Start of Data for processing
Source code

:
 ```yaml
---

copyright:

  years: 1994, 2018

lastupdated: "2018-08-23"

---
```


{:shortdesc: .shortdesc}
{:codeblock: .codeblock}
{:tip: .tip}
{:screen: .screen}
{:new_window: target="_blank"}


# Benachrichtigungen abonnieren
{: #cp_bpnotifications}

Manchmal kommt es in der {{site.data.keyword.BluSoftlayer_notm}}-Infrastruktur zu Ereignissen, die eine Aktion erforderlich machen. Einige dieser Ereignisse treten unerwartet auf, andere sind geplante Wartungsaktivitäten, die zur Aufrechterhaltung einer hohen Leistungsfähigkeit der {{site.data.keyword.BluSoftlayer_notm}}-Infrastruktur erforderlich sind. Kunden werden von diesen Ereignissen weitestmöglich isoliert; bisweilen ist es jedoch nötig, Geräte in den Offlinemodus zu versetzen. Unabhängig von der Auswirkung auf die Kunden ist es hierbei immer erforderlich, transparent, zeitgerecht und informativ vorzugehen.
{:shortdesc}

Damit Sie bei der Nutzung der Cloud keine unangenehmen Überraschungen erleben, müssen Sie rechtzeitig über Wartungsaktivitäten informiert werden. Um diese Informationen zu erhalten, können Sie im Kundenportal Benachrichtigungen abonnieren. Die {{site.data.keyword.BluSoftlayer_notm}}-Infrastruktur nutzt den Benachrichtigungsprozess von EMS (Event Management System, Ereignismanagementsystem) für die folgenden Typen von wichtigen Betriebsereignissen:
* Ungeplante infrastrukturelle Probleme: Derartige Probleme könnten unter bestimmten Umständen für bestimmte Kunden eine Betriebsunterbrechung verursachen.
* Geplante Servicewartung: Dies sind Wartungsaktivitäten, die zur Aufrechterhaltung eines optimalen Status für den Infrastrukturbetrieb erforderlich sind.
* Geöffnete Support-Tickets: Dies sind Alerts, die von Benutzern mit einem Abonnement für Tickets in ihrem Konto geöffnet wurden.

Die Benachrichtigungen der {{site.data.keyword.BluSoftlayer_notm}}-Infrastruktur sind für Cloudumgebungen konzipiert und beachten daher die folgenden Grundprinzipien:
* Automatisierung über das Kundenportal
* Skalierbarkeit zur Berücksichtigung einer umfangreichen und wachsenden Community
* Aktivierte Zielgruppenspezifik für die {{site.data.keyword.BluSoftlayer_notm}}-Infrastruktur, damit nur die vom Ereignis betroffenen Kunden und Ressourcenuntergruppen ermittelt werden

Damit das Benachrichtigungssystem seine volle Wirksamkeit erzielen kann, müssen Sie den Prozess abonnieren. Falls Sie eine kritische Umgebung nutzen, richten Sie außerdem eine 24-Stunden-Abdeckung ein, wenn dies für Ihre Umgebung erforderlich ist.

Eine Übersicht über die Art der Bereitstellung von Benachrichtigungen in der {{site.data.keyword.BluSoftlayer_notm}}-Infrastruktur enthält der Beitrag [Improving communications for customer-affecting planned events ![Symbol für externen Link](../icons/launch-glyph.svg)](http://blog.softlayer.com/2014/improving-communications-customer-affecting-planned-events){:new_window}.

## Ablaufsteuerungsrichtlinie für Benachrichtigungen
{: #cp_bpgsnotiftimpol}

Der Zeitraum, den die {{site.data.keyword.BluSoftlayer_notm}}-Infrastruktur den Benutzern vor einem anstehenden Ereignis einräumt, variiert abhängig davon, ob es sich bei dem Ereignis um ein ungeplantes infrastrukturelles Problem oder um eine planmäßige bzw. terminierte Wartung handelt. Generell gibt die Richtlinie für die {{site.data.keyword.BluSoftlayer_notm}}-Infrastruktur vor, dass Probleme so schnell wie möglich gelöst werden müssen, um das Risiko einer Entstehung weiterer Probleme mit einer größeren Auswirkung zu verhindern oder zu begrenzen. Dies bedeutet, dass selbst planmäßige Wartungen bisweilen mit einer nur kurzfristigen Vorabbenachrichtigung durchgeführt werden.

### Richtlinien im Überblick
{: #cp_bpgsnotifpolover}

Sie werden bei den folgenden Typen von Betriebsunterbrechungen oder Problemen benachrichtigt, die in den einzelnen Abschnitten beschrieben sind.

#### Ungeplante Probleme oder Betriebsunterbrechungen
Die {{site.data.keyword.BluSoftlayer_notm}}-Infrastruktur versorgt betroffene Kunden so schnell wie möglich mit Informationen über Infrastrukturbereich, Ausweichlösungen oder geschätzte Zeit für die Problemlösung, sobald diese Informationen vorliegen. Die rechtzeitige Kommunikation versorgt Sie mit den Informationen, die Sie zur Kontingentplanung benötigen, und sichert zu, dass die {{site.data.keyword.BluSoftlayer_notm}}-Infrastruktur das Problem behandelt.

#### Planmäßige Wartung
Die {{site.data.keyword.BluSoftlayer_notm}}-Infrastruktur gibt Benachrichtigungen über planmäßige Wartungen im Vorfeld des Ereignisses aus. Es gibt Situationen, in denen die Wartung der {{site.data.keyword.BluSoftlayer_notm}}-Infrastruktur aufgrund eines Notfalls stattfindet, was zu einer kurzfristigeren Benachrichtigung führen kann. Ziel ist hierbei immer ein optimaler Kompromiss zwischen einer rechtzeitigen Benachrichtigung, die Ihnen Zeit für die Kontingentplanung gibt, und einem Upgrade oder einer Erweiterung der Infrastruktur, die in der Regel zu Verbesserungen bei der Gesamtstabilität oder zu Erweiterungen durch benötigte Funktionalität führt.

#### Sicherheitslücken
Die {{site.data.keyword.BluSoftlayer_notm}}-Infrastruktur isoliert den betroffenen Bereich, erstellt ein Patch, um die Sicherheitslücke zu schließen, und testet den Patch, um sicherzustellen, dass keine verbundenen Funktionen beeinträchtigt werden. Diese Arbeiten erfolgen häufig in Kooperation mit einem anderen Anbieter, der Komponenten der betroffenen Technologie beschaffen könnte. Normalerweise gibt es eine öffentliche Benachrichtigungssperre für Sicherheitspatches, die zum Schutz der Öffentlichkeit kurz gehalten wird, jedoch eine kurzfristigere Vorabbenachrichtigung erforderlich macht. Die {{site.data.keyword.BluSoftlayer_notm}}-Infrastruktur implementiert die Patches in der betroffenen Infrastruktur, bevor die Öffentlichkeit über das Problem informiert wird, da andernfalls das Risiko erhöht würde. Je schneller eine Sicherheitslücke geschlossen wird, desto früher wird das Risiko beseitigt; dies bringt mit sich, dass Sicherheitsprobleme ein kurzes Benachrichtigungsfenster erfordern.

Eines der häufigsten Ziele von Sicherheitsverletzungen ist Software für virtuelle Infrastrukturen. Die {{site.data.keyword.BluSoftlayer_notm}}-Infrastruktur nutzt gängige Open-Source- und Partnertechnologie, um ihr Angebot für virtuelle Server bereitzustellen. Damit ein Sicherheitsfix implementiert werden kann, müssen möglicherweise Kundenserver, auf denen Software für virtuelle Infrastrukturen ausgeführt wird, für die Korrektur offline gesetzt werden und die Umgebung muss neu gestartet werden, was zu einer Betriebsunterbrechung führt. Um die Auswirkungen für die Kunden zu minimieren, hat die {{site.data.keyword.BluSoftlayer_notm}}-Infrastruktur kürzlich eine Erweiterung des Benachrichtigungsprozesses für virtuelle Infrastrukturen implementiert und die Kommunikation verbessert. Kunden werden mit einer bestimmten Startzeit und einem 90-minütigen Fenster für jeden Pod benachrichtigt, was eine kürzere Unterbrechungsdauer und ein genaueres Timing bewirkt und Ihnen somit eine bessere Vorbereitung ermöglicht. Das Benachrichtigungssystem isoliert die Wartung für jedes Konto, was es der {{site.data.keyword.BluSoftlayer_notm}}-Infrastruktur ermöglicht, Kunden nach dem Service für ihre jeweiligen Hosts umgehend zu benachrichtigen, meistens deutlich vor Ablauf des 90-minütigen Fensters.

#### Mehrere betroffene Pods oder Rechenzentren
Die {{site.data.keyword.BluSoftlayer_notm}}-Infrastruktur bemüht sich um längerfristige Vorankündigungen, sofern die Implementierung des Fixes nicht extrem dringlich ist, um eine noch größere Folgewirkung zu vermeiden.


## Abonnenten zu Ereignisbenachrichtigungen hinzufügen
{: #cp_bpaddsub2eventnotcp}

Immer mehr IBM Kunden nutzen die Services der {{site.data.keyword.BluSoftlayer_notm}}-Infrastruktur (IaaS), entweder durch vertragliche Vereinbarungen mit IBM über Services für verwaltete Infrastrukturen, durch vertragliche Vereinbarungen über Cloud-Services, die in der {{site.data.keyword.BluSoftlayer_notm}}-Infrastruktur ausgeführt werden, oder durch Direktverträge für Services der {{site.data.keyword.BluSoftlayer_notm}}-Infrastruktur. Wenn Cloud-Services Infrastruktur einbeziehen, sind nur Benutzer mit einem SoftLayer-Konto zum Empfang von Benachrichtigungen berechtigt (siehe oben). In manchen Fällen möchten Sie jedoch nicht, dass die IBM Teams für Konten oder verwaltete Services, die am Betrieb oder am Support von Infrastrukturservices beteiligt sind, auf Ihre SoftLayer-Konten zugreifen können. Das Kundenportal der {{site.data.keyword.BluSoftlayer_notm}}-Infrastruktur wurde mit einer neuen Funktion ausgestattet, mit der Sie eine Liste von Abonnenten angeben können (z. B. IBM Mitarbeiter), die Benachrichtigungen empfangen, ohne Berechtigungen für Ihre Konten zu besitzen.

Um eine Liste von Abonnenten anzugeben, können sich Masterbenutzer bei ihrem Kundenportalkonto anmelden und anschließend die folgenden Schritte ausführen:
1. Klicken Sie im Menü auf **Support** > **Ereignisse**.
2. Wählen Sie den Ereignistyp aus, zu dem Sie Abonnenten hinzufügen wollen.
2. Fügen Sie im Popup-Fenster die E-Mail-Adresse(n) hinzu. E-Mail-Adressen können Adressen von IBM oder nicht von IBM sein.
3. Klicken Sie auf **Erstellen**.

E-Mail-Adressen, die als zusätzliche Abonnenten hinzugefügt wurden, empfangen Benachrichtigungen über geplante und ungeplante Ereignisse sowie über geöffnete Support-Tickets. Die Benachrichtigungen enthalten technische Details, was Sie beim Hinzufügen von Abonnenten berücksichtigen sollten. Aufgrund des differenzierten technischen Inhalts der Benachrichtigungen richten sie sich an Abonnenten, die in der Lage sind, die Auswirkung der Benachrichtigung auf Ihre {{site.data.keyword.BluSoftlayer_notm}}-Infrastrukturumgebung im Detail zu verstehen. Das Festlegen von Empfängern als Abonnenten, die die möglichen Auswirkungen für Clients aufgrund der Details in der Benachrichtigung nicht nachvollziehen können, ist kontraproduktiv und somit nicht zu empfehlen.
End of Data for processing
→ **Task brief**: Stop at the line containing "Damit Sie bei". Please print exactly every line before it from the start of the records, plus that line itself, and nothing else.

→ **Your solution**:
Source code

:
 ```yaml
---

copyright:

  years: 1994, 2018

lastupdated: "2018-08-23"

---
```


{:shortdesc: .shortdesc}
{:codeblock: .codeblock}
{:tip: .tip}
{:screen: .screen}
{:new_window: target="_blank"}


# Benachrichtigungen abonnieren
{: #cp_bpnotifications}

Manchmal kommt es in der {{site.data.keyword.BluSoftlayer_notm}}-Infrastruktur zu Ereignissen, die eine Aktion erforderlich machen. Einige dieser Ereignisse treten unerwartet auf, andere sind geplante Wartungsaktivitäten, die zur Aufrechterhaltung einer hohen Leistungsfähigkeit der {{site.data.keyword.BluSoftlayer_notm}}-Infrastruktur erforderlich sind. Kunden werden von diesen Ereignissen weitestmöglich isoliert; bisweilen ist es jedoch nötig, Geräte in den Offlinemodus zu versetzen. Unabhängig von der Auswirkung auf die Kunden ist es hierbei immer erforderlich, transparent, zeitgerecht und informativ vorzugehen.
{:shortdesc}

Damit Sie bei der Nutzung der Cloud keine unangenehmen Überraschungen erleben, müssen Sie rechtzeitig über Wartungsaktivitäten informiert werden. Um diese Informationen zu erhalten, können Sie im Kundenportal Benachrichtigungen abonnieren. Die {{site.data.keyword.BluSoftlayer_notm}}-Infrastruktur nutzt den Benachrichtigungsprozess von EMS (Event Management System, Ereignismanagementsystem) für die folgenden Typen von wichtigen Betriebsereignissen:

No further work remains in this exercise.